G20 Countries Have Lost 20M Jobs and May Lose Another 20M by End of 2012

A study by the International Labour Organization and Organisation for Cooperation and Development (OECD) presented on Monday in Paris says that the risks of prolonged unemployment are growing in the G-20. The study indicates that the G-20 lost 20 million jobs with the financial crisis of 2008 and risk losing more than 20 million by the end of 2012.
"We are very concerned about what we are seeing in the numbers," said Stefano Scarpetta, chief analyst jobs in the OECD, just before a two-day meeting to be held in the French capital with the labor ministers of 20 countries. "Employment and social policies should be the focus of a policy to combat the current situation."

The recent expansion of employment in the G-20 is insufficient to offset the 20 million jobs lost in the 2008 economic crisis, said Scarpetta. Employment grew 1%, but it requires an annual expansion of at least 1.3% to fill the gap of 20 million jobs in the G-20 2015. Scarpetta said the situation tends to worsen with the current economic slowdown.

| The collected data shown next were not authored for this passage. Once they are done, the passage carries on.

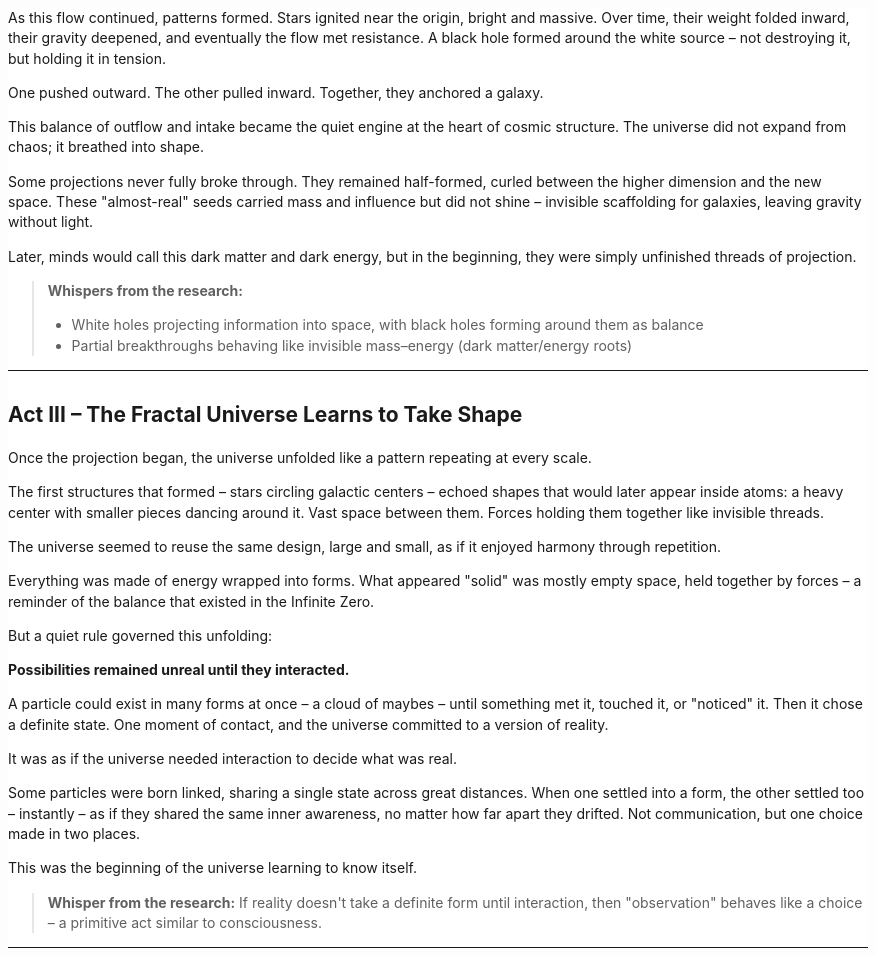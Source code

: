 As this flow continued, patterns formed. Stars ignited near the origin, bright and massive. Over time, their weight folded inward, their gravity deepened, and eventually the flow met resistance. A black hole formed around the white source – not destroying it, but holding it in tension.

One pushed outward.
The other pulled inward.
Together, they anchored a galaxy.

This balance of outflow and intake became the quiet engine at the heart of cosmic structure. The universe did not expand from chaos; it breathed into shape.

Some projections never fully broke through.
They remained half-formed, curled between the higher dimension and the new space. These "almost-real" seeds carried mass and influence but did not shine – invisible scaffolding for galaxies, leaving gravity without light.

Later, minds would call this dark matter and dark energy, but in the beginning, they were simply unfinished threads of projection.

> **Whispers from the research:**
> - White holes projecting information into space, with black holes forming around them as balance
> - Partial breakthroughs behaving like invisible mass–energy (dark matter/energy roots)

---

## Act III – The Fractal Universe Learns to Take Shape

Once the projection began, the universe unfolded like a pattern repeating at every scale.

The first structures that formed – stars circling galactic centers – echoed shapes that would later appear inside atoms: a heavy center with smaller pieces dancing around it.
Vast space between them.
Forces holding them together like invisible threads.

The universe seemed to reuse the same design, large and small, as if it enjoyed harmony through repetition.

Everything was made of energy wrapped into forms. What appeared "solid" was mostly empty space, held together by forces – a reminder of the balance that existed in the Infinite Zero.

But a quiet rule governed this unfolding:

**Possibilities remained unreal until they interacted.**

A particle could exist in many forms at once – a cloud of maybes – until something met it, touched it, or "noticed" it. Then it chose a definite state.
One moment of contact, and the universe committed to a version of reality.

It was as if the universe needed interaction to decide what was real.

Some particles were born linked, sharing a single state across great distances. When one settled into a form, the other settled too – instantly – as if they shared the same inner awareness, no matter how far apart they drifted. Not communication, but one choice made in two places.

This was the beginning of the universe learning to know itself.

> **Whisper from the research:** If reality doesn't take a definite form until interaction, then "observation" behaves like a choice – a primitive act similar to consciousness.

---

"If the employment rate grows by 0.8% by the end of 2012, now a possibility in mind, then the lack of jobs will grow by another 20 million jobs for a total of 40 million in the G-20" , said the ILO and OECD.

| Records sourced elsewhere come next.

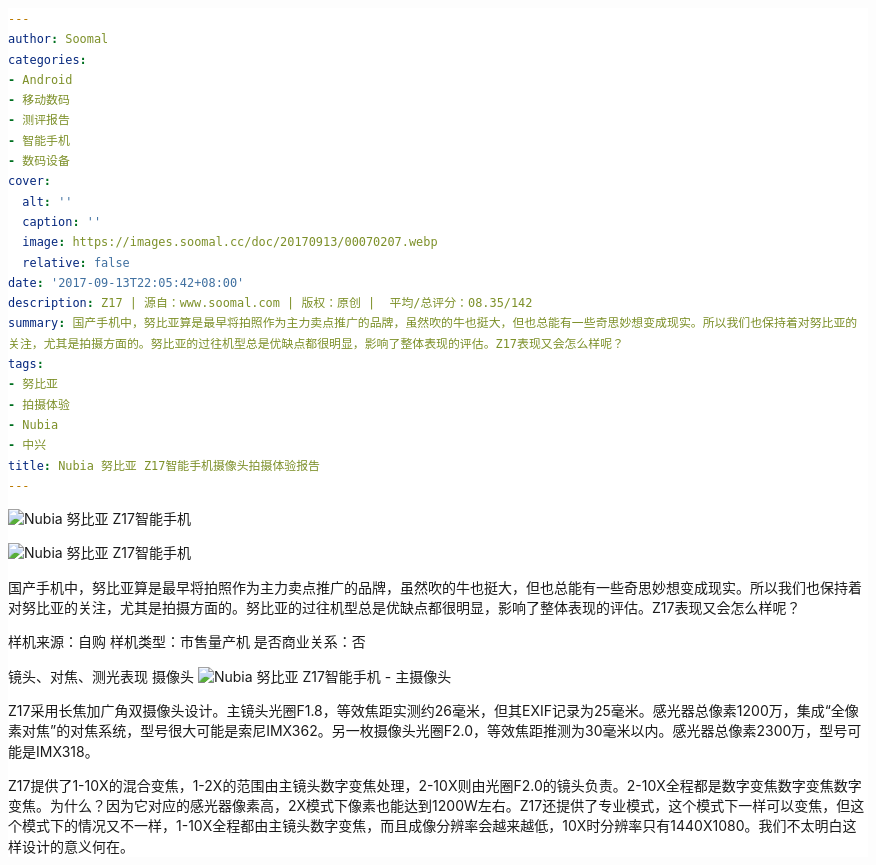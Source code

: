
 ```yaml
---
author: Soomal
categories:
- Android
- 移动数码
- 测评报告
- 智能手机
- 数码设备
cover:
  alt: ''
  caption: ''
  image: https://images.soomal.cc/doc/20170913/00070207.webp
  relative: false
date: '2017-09-13T22:05:42+08:00'
description: Z17 | 源自：www.soomal.com | 版权：原创 |  平均/总评分：08.35/142
summary: 国产手机中，努比亚算是最早将拍照作为主力卖点推广的品牌，虽然吹的牛也挺大，但也总能有一些奇思妙想变成现实。所以我们也保持着对努比亚的关注，尤其是拍摄方面的。努比亚的过往机型总是优缺点都很明显，影响了整体表现的评估。Z17表现又会怎么样呢？
tags:
- 努比亚
- 拍摄体验
- Nubia
- 中兴
title: Nubia 努比亚 Z17智能手机摄像头拍摄体验报告
---
```


![Nubia 努比亚 Z17智能手机](https://images.soomal.cc/doc/20170701/00068691_01.webp)



![Nubia 努比亚 Z17智能手机](https://images.soomal.cc/doc/20170701/00068692_01.webp)



国产手机中，努比亚算是最早将拍照作为主力卖点推广的品牌，虽然吹的牛也挺大，但也总能有一些奇思妙想变成现实。所以我们也保持着对努比亚的关注，尤其是拍摄方面的。努比亚的过往机型总是优缺点都很明显，影响了整体表现的评估。Z17表现又会怎么样呢？


样机来源：自购
样机类型：市售量产机
是否商业关系：否

镜头、对焦、测光表现
摄像头
![Nubia 努比亚 Z17智能手机 - 主摄像头](https://images.soomal.cc/doc/20170701/00068696_01.webp)




Z17采用长焦加广角双摄像头设计。主镜头光圈F1.8，等效焦距实测约26毫米，但其EXIF记录为25毫米。感光器总像素1200万，集成“全像素对焦”的对焦系统，型号很大可能是索尼IMX362。另一枚摄像头光圈F2.0，等效焦距推测为30毫米以内。感光器总像素2300万，型号可能是IMX318。

Z17提供了1-10X的混合变焦，1-2X的范围由主镜头数字变焦处理，2-10X则由光圈F2.0的镜头负责。2-10X全程都是数字变焦数字变焦数字变焦。为什么？因为它对应的感光器像素高，2X模式下像素也能达到1200W左右。Z17还提供了专业模式，这个模式下一样可以变焦，但这个模式下的情况又不一样，1-10X全程都由主镜头数字变焦，而且成像分辨率会越来越低，10X时分辨率只有1440X1080。我们不太明白这样设计的意义何在。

The study says that 200M are currently unemployed, at levels very close to the great depression.

The performance of labor markets was very different from country to country. While some countries such as Brazil, Germany and Indonesia had a strong growth in employment and significant falls in unemployment, others such as Argentina, Australia and Russia showed little or no growth in employment, and another group of countries and regions still have persistent high unemployment such as Spain, the United States, United Kingdom, South Africa and the European Union.